Nahuel Gallo: «No estoy libre hasta que liberen a los demás»

"Yo sigo encerrado en mi mente hasta que no liberen esos 24 extranjeros, yo no estoy libre", Nahuel Gallo

por Mileydi Piña
Nahuel Gallo

Internacionales. – El gendarme argentino Nahuel Gallo, recientemente liberado, explicó que el paso por el centro penitenciario El Rodeo I deja marcas que van más allá de lo físico.

Además definió el lugar como un escenario de constante «tortura psicológica» y una incertidumbre asfixiante.

Su testimonio arroja luz sobre la realidad de los ciudadanos extranjeros atrapados en un sistema que los mantiene aislados del mundo exterior.

 

Un sistema de incertidumbre y aislamiento

La vida dentro de El Rodeo I está marcada por la falta de información. Según el testimonio, los detenidos viven en un estado de alerta permanente sin saber cuál será su destino: «Ahí en el Rodeo I no te avisan dónde vas a ir o qué vas a hacer o qué va a pasar. Es cuestión de momentos, días, incertidumbre y millones de pensamientos que uno no sabe qué va a pasar día a día».

Para los extranjeros, la situación es aún más crítica debido a la privación total de contacto con el exterior.
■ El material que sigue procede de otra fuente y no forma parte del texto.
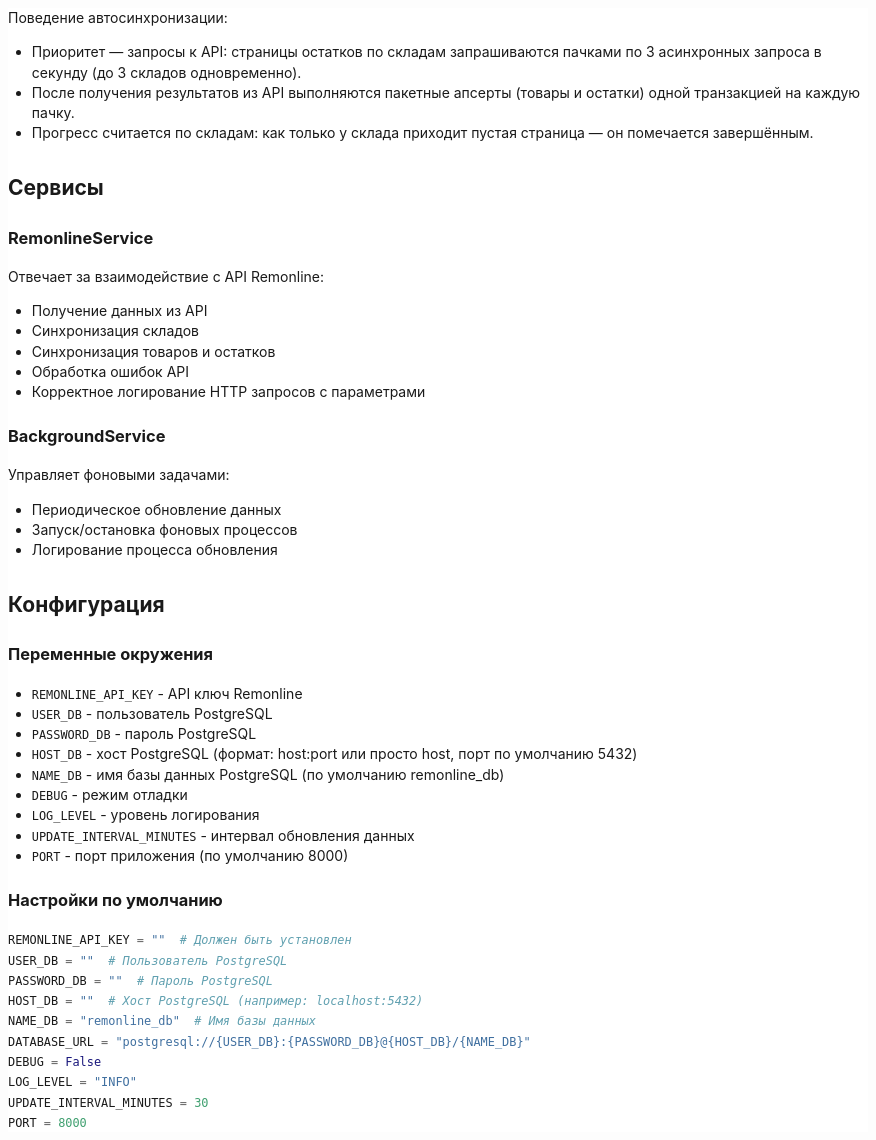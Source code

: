 Поведение автосинхронизации:
- Приоритет — запросы к API: страницы остатков по складам запрашиваются пачками по 3 асинхронных запроса в секунду (до 3 складов одновременно).
- После получения результатов из API выполняются пакетные апсерты (товары и остатки) одной транзакцией на каждую пачку.
- Прогресс считается по складам: как только у склада приходит пустая страница — он помечается завершённым.

## Сервисы

### RemonlineService
Отвечает за взаимодействие с API Remonline:
- Получение данных из API
- Синхронизация складов
- Синхронизация товаров и остатков
- Обработка ошибок API
- Корректное логирование HTTP запросов с параметрами

### BackgroundService
Управляет фоновыми задачами:
- Периодическое обновление данных
- Запуск/остановка фоновых процессов
- Логирование процесса обновления

## Конфигурация

### Переменные окружения
- `REMONLINE_API_KEY` - API ключ Remonline
- `USER_DB` - пользователь PostgreSQL
- `PASSWORD_DB` - пароль PostgreSQL
- `HOST_DB` - хост PostgreSQL (формат: host:port или просто host, порт по умолчанию 5432)
- `NAME_DB` - имя базы данных PostgreSQL (по умолчанию remonline_db)
- `DEBUG` - режим отладки
- `LOG_LEVEL` - уровень логирования
- `UPDATE_INTERVAL_MINUTES` - интервал обновления данных
- `PORT` - порт приложения (по умолчанию 8000)

### Настройки по умолчанию
```python
REMONLINE_API_KEY = ""  # Должен быть установлен
USER_DB = ""  # Пользователь PostgreSQL
PASSWORD_DB = ""  # Пароль PostgreSQL
HOST_DB = ""  # Хост PostgreSQL (например: localhost:5432)
NAME_DB = "remonline_db"  # Имя базы данных
DATABASE_URL = "postgresql://{USER_DB}:{PASSWORD_DB}@{HOST_DB}/{NAME_DB}"
DEBUG = False
LOG_LEVEL = "INFO"
UPDATE_INTERVAL_MINUTES = 30
PORT = 8000
```
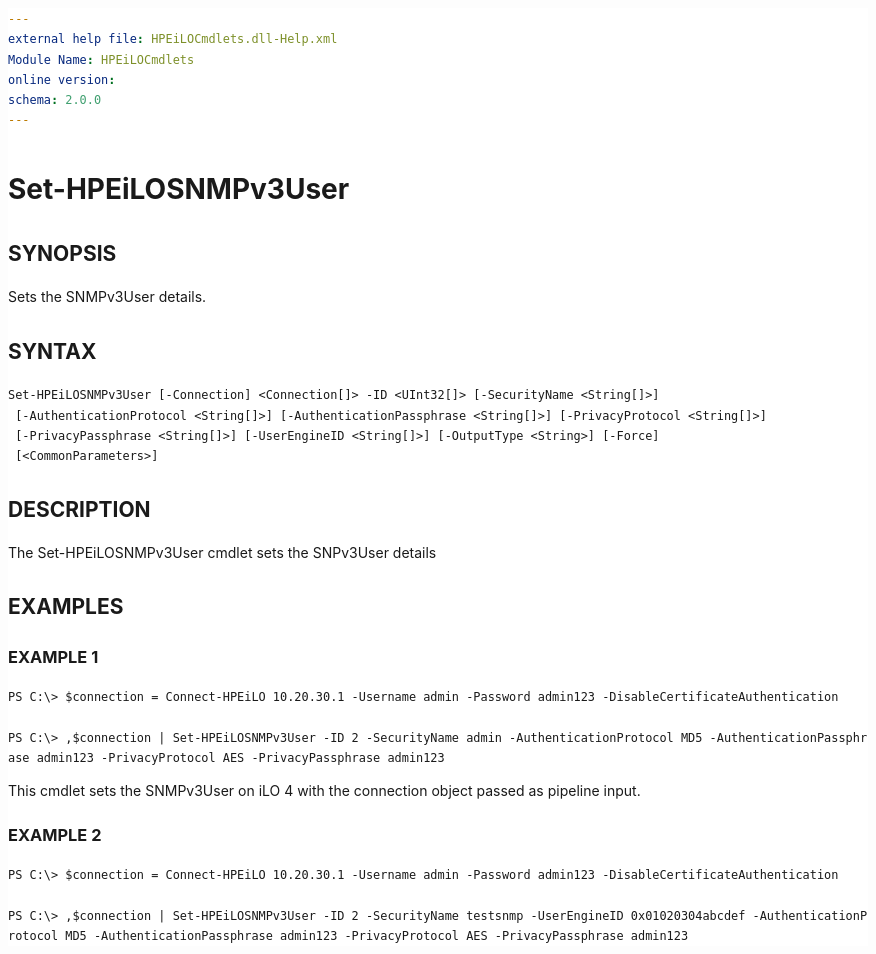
 ```yaml
---
external help file: HPEiLOCmdlets.dll-Help.xml
Module Name: HPEiLOCmdlets
online version:
schema: 2.0.0
---
```


# Set-HPEiLOSNMPv3User

## SYNOPSIS
Sets the SNMPv3User details.

## SYNTAX

```
Set-HPEiLOSNMPv3User [-Connection] <Connection[]> -ID <UInt32[]> [-SecurityName <String[]>]
 [-AuthenticationProtocol <String[]>] [-AuthenticationPassphrase <String[]>] [-PrivacyProtocol <String[]>]
 [-PrivacyPassphrase <String[]>] [-UserEngineID <String[]>] [-OutputType <String>] [-Force]
 [<CommonParameters>]
```

## DESCRIPTION
The Set-HPEiLOSNMPv3User cmdlet sets the SNPv3User details

## EXAMPLES

### EXAMPLE 1
```
PS C:\> $connection = Connect-HPEiLO 10.20.30.1 -Username admin -Password admin123 -DisableCertificateAuthentication

PS C:\> ,$connection | Set-HPEiLOSNMPv3User -ID 2 -SecurityName admin -AuthenticationProtocol MD5 -AuthenticationPassphrase admin123 -PrivacyProtocol AES -PrivacyPassphrase admin123
```

This cmdlet sets the SNMPv3User on iLO 4 with the connection object passed as pipeline input.

### EXAMPLE 2
```
PS C:\> $connection = Connect-HPEiLO 10.20.30.1 -Username admin -Password admin123 -DisableCertificateAuthentication

PS C:\> ,$connection | Set-HPEiLOSNMPv3User -ID 2 -SecurityName testsnmp -UserEngineID 0x01020304abcdef -AuthenticationProtocol MD5 -AuthenticationPassphrase admin123 -PrivacyProtocol AES -PrivacyPassphrase admin123
```
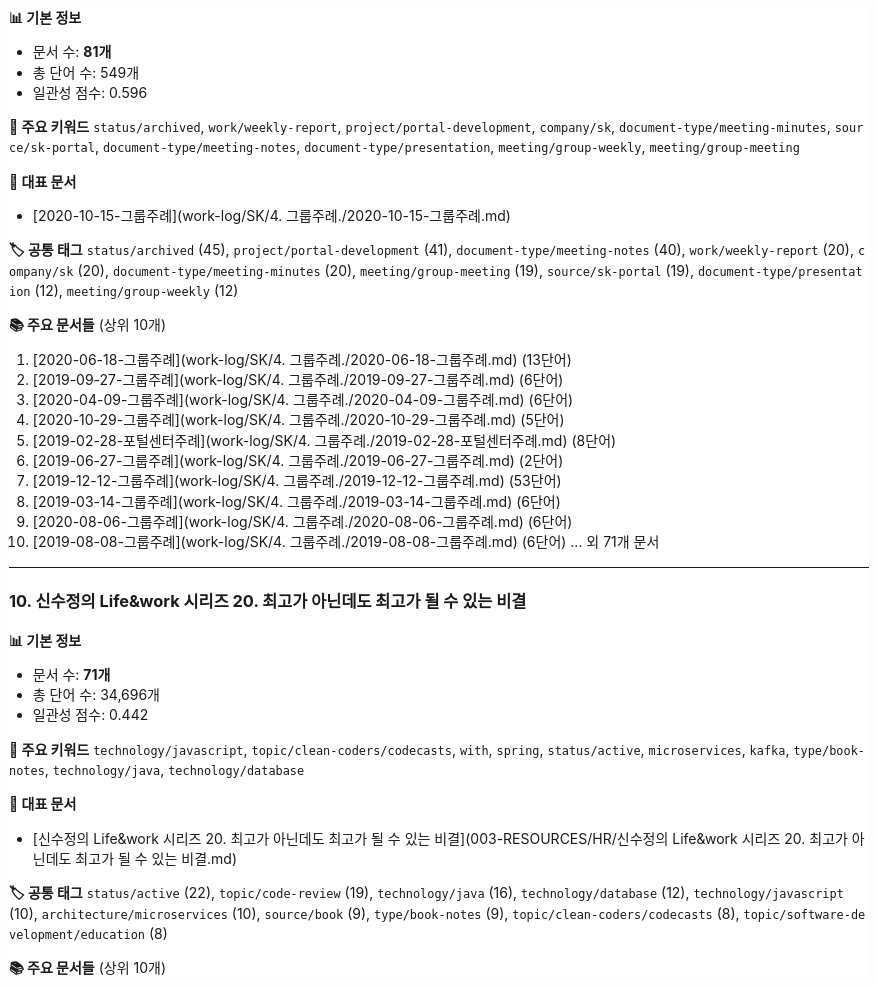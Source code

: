 **📊 기본 정보**
- 문서 수: **81개**
- 총 단어 수: 549개
- 일관성 점수: 0.596

**🔑 주요 키워드**
`status/archived`, `work/weekly-report`, `project/portal-development`, `company/sk`, `document-type/meeting-minutes`, `source/sk-portal`, `document-type/meeting-notes`, `document-type/presentation`, `meeting/group-weekly`, `meeting/group-meeting`

**📄 대표 문서**
- [2020-10-15-그룹주례](work-log/SK/4. 그룹주례./2020-10-15-그룹주례.md)

**🏷️ 공통 태그**
`status/archived` (45), `project/portal-development` (41), `document-type/meeting-notes` (40), `work/weekly-report` (20), `company/sk` (20), `document-type/meeting-minutes` (20), `meeting/group-meeting` (19), `source/sk-portal` (19), `document-type/presentation` (12), `meeting/group-weekly` (12)

**📚 주요 문서들** (상위 10개)

1. [2020-06-18-그룹주례](work-log/SK/4. 그룹주례./2020-06-18-그룹주례.md) (13단어)
2. [2019-09-27-그룹주례](work-log/SK/4. 그룹주례./2019-09-27-그룹주례.md) (6단어)
3. [2020-04-09-그룹주례](work-log/SK/4. 그룹주례./2020-04-09-그룹주례.md) (6단어)
4. [2020-10-29-그룹주례](work-log/SK/4. 그룹주례./2020-10-29-그룹주례.md) (5단어)
5. [2019-02-28-포털센터주례](work-log/SK/4. 그룹주례./2019-02-28-포털센터주례.md) (8단어)
6. [2019-06-27-그룹주례](work-log/SK/4. 그룹주례./2019-06-27-그룹주례.md) (2단어)
7. [2019-12-12-그룹주례](work-log/SK/4. 그룹주례./2019-12-12-그룹주례.md) (53단어)
8. [2019-03-14-그룹주례](work-log/SK/4. 그룹주례./2019-03-14-그룹주례.md) (6단어)
9. [2020-08-06-그룹주례](work-log/SK/4. 그룹주례./2020-08-06-그룹주례.md) (6단어)
10. [2019-08-08-그룹주례](work-log/SK/4. 그룹주례./2019-08-08-그룹주례.md) (6단어)
... 외 71개 문서

---

### 10. 신수정의 Life&work 시리즈 20. 최고가 아닌데도 최고가 될 수 있는 비결

**📊 기본 정보**
- 문서 수: **71개**
- 총 단어 수: 34,696개
- 일관성 점수: 0.442

**🔑 주요 키워드**
`technology/javascript`, `topic/clean-coders/codecasts`, `with`, `spring`, `status/active`, `microservices`, `kafka`, `type/book-notes`, `technology/java`, `technology/database`

**📄 대표 문서**
- [신수정의 Life&work 시리즈 20. 최고가 아닌데도 최고가 될 수 있는 비결](003-RESOURCES/HR/신수정의 Life&work 시리즈 20. 최고가 아닌데도 최고가 될 수 있는 비결.md)

**🏷️ 공통 태그**
`status/active` (22), `topic/code-review` (19), `technology/java` (16), `technology/database` (12), `technology/javascript` (10), `architecture/microservices` (10), `source/book` (9), `type/book-notes` (9), `topic/clean-coders/codecasts` (8), `topic/software-development/education` (8)

**📚 주요 문서들** (상위 10개)
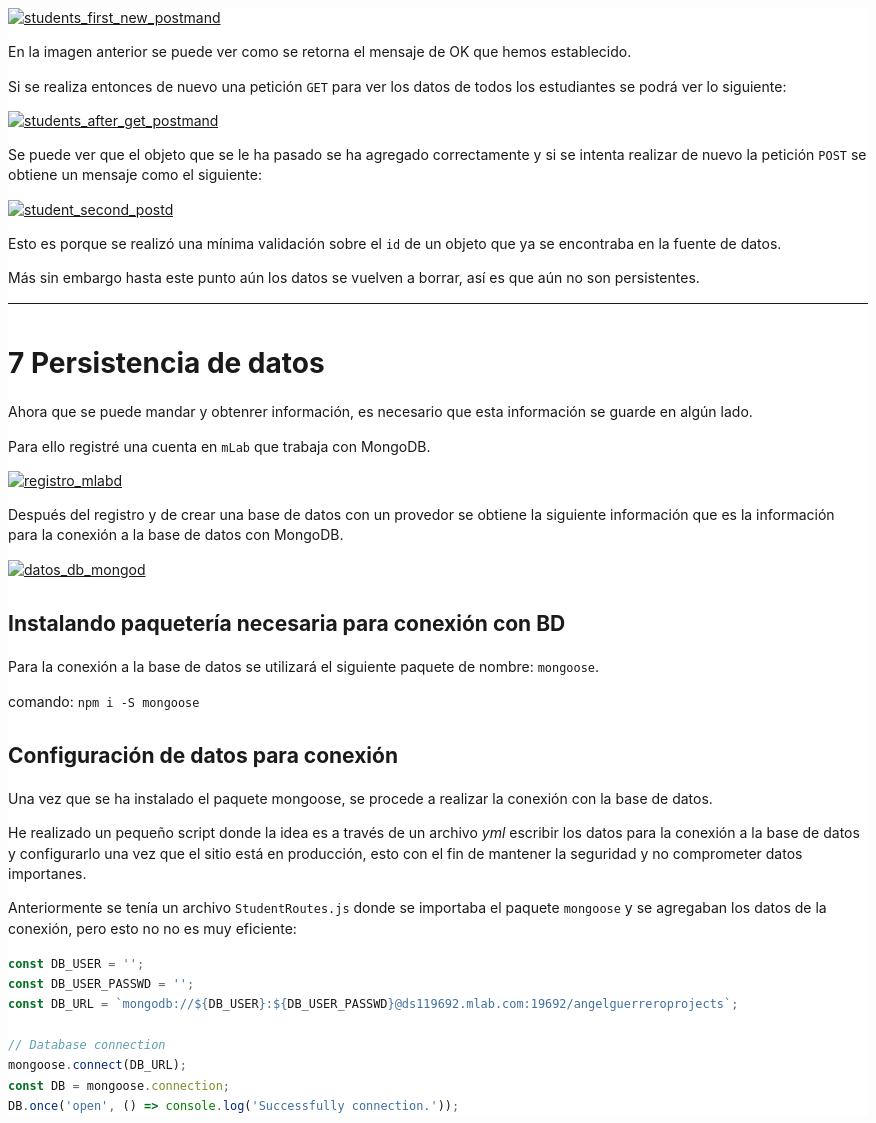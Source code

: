 <a href="{{ site.baseurl }}{{ page.image_dir }}/students_first_new_postman.PNG" alt="students_first_new_postmand"><img class="img__responsive" src="{{ site.baseurl }}{{ page.image_dir }}/students_first_new_postman.PNG" alt="students_first_new_postmand"></a>

En la imagen anterior se puede ver como se retorna el mensaje de OK que hemos establecido.

Si se realiza entonces de nuevo una petición `GET` para ver los datos de todos los estudiantes se podrá ver lo siguiente:

<a href="{{ site.baseurl }}{{ page.image_dir }}/students_after_get_postman.PNG" alt="students_after_get_postmand"><img class="img__responsive" src="{{ site.baseurl }}{{ page.image_dir }}/students_after_get_postman.PNG" alt="students_after_get_postmand"></a>

Se puede ver que el objeto que se le ha pasado se ha agregado correctamente y si se intenta realizar de nuevo la petición `POST` se obtiene un mensaje como el siguiente:

<a href="{{ site.baseurl }}{{ page.image_dir }}/student_second_post.PNG" alt="student_second_postd"><img class="img__responsive" src="{{ site.baseurl }}{{ page.image_dir }}/student_second_post.PNG" alt="student_second_postd"></a>

Esto es porque se realizó una mínima validación sobre el `id` de un objeto que ya se encontraba en la fuente de datos.

Más sin embargo hasta este punto aún los datos se vuelven a borrar, así es que aún no son persistentes.

---

# 7 Persistencia de datos
Ahora que se puede mandar y obtenrer información, es necesario que esta información se guarde en algún lado.

Para ello registré una cuenta en `mLab` que trabaja con MongoDB.

<a href="{{ site.baseurl }}{{ page.image_dir }}/registro_mlab.PNG" alt="registro_mlabd"><img class="img__responsive" src="{{ site.baseurl }}{{ page.image_dir }}/registro_mlab.PNG" alt="registro_mlabd"></a>

Después del registro y de crear una base de datos con un provedor se obtiene la siguiente información que es la información para la conexión a la base de datos con MongoDB.

<a href="{{ site.baseurl }}{{ page.image_dir }}/datos_db_mongo.PNG" alt="datos_db_mongod"><img class="img__responsive" src="{{ site.baseurl }}{{ page.image_dir }}/datos_db_mongo.PNG" alt="datos_db_mongod"></a>

## Instalando paquetería necesaria para conexión con BD
Para la conexión a la base de datos se utilizará el siguiente paquete de nombre: `mongoose`.

comando: `npm i -S mongoose`

## Configuración de datos para conexión
Una vez que se ha instalado el paquete mongoose, se procede a realizar la conexión con la base de datos.

He realizado un pequeño script donde la idea es a través de un archivo _yml_ escribir los datos para la conexión a la base de datos y configurarlo una vez que el sitio está en producción, esto con el fin de mantener la seguridad y no comprometer datos importanes.

Anteriormente se tenía un archivo `StudentRoutes.js` donde
se importaba el paquete `mongoose` y se agregaban los datos de la conexión, pero esto no no es muy eficiente:

```javascript
const DB_USER = '';
const DB_USER_PASSWD = '';
const DB_URL = `mongodb://${DB_USER}:${DB_USER_PASSWD}@ds119692.mlab.com:19692/angelguerreroprojects`;

// Database connection
mongoose.connect(DB_URL);
const DB = mongoose.connection;
DB.once('open', () => console.log('Successfully connection.'));
```
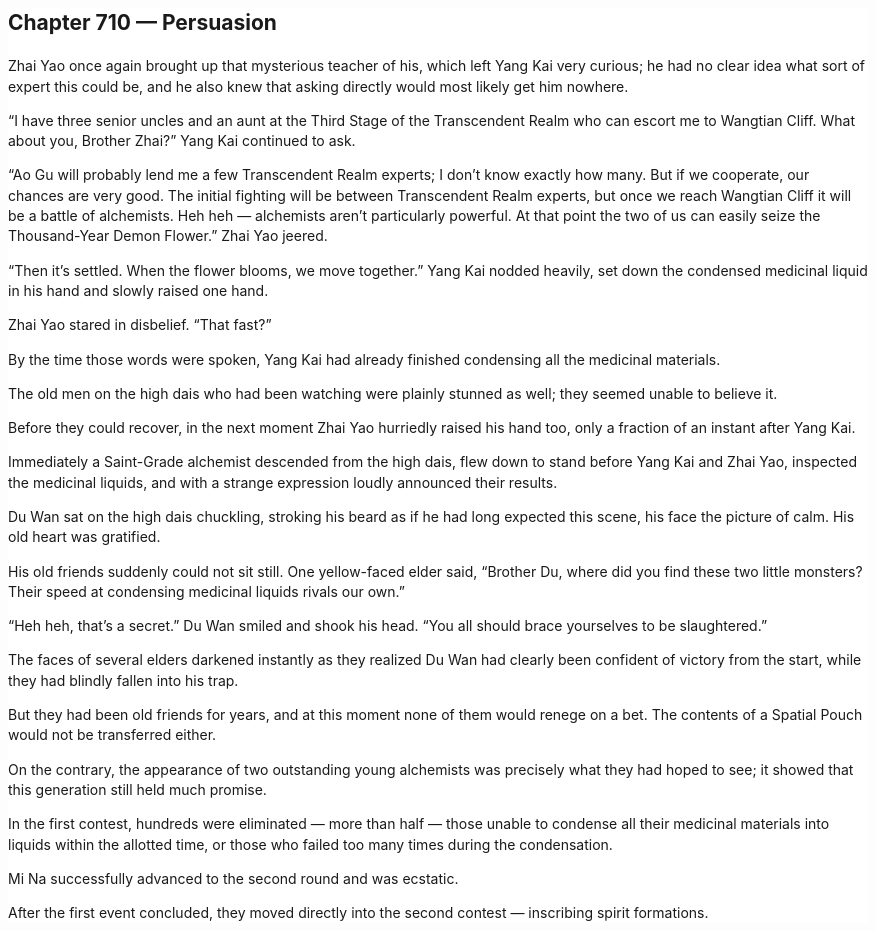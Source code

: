 ## Chapter 710 — Persuasion

Zhai Yao once again brought up that mysterious teacher of his, which left Yang Kai very curious; he had no clear idea what sort of expert this could be, and he also knew that asking directly would most likely get him nowhere.

“I have three senior uncles and an aunt at the Third Stage of the Transcendent Realm who can escort me to Wangtian Cliff. What about you, Brother Zhai?” Yang Kai continued to ask.

“Ao Gu will probably lend me a few Transcendent Realm experts; I don’t know exactly how many. But if we cooperate, our chances are very good. The initial fighting will be between Transcendent Realm experts, but once we reach Wangtian Cliff it will be a battle of alchemists. Heh heh — alchemists aren’t particularly powerful. At that point the two of us can easily seize the Thousand-Year Demon Flower.” Zhai Yao jeered.

“Then it’s settled. When the flower blooms, we move together.” Yang Kai nodded heavily, set down the condensed medicinal liquid in his hand and slowly raised one hand.

Zhai Yao stared in disbelief. “That fast?”

By the time those words were spoken, Yang Kai had already finished condensing all the medicinal materials.

The old men on the high dais who had been watching were plainly stunned as well; they seemed unable to believe it.

Before they could recover, in the next moment Zhai Yao hurriedly raised his hand too, only a fraction of an instant after Yang Kai.

Immediately a Saint-Grade alchemist descended from the high dais, flew down to stand before Yang Kai and Zhai Yao, inspected the medicinal liquids, and with a strange expression loudly announced their results.

Du Wan sat on the high dais chuckling, stroking his beard as if he had long expected this scene, his face the picture of calm. His old heart was gratified.

His old friends suddenly could not sit still. One yellow-faced elder said, “Brother Du, where did you find these two little monsters? Their speed at condensing medicinal liquids rivals our own.”

“Heh heh, that’s a secret.” Du Wan smiled and shook his head. “You all should brace yourselves to be slaughtered.”

The faces of several elders darkened instantly as they realized Du Wan had clearly been confident of victory from the start, while they had blindly fallen into his trap.

But they had been old friends for years, and at this moment none of them would renege on a bet. The contents of a Spatial Pouch would not be transferred either.

On the contrary, the appearance of two outstanding young alchemists was precisely what they had hoped to see; it showed that this generation still held much promise.

In the first contest, hundreds were eliminated — more than half — those unable to condense all their medicinal materials into liquids within the allotted time, or those who failed too many times during the condensation.

Mi Na successfully advanced to the second round and was ecstatic.

After the first event concluded, they moved directly into the second contest — inscribing spirit formations.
El entrevistado enfatiza que la pérdida de la libertad fue un proceso injusto y solitario: «No es fácil estar incomunicado, no es fácil haber perdido la libertad injustamente. Los extranjeros no teníamos visita, no teníamos llamadas».

Nahuel Gallo

La bandera de jabón: Un símbolo de resistencia

A pesar de las condiciones adversas, la identidad y el afecto familiar se convirtieron en las únicas herramientas de supervivencia.

«Mi fortaleza mental, mi día a día, pensar que tengo que estar bien, tengo un hijo que lo amo con toda mi vida, es lo único que me mantuvo fuerte», relata conmovido.

En un acto de resistencia creativa, el detenido utilizaba materiales básicos para mantener vivo el vínculo con su patria.

«Gritaba orgullosamente argentino, hacía mi bandera con jabón. Derretía mi jabón celeste y jabón blanco y hacía mi bandera».

A pesar de que su creación era saboteada frecuentemente, persistía en su empeño: «Era lo único que me hacía sentir que estaba mi casa, estaba mi país, aunque me la había rayado varias veces, no importa, la volví a hacer».

El llamado por los que quedan atrás

A pesar de haber recuperado su libertad física, el exdetenido asegura que su mente permanece en las celdas de El Rodeo I, junto a quienes aún no han tenido su misma suerte.

Añadió que todavía existen 24 extranjeros de distintas nacionalidades esperando ser liberados.

«Yo sigo encerrado en mi mente hasta que no liberen esos 24 extranjeros, yo no estoy libre», sentencia, recordando que la solidaridad de los propios venezolanos dentro del penal —quienes llegaron a ayudarlo «así sea con una media»— fue lo que le permitió resistir en un lugar que prefiere no recordar pero que no puede olvidar.

Con información de Alberto News.
Fotos RRSS.
EL REGIONAL DEL ZULIA.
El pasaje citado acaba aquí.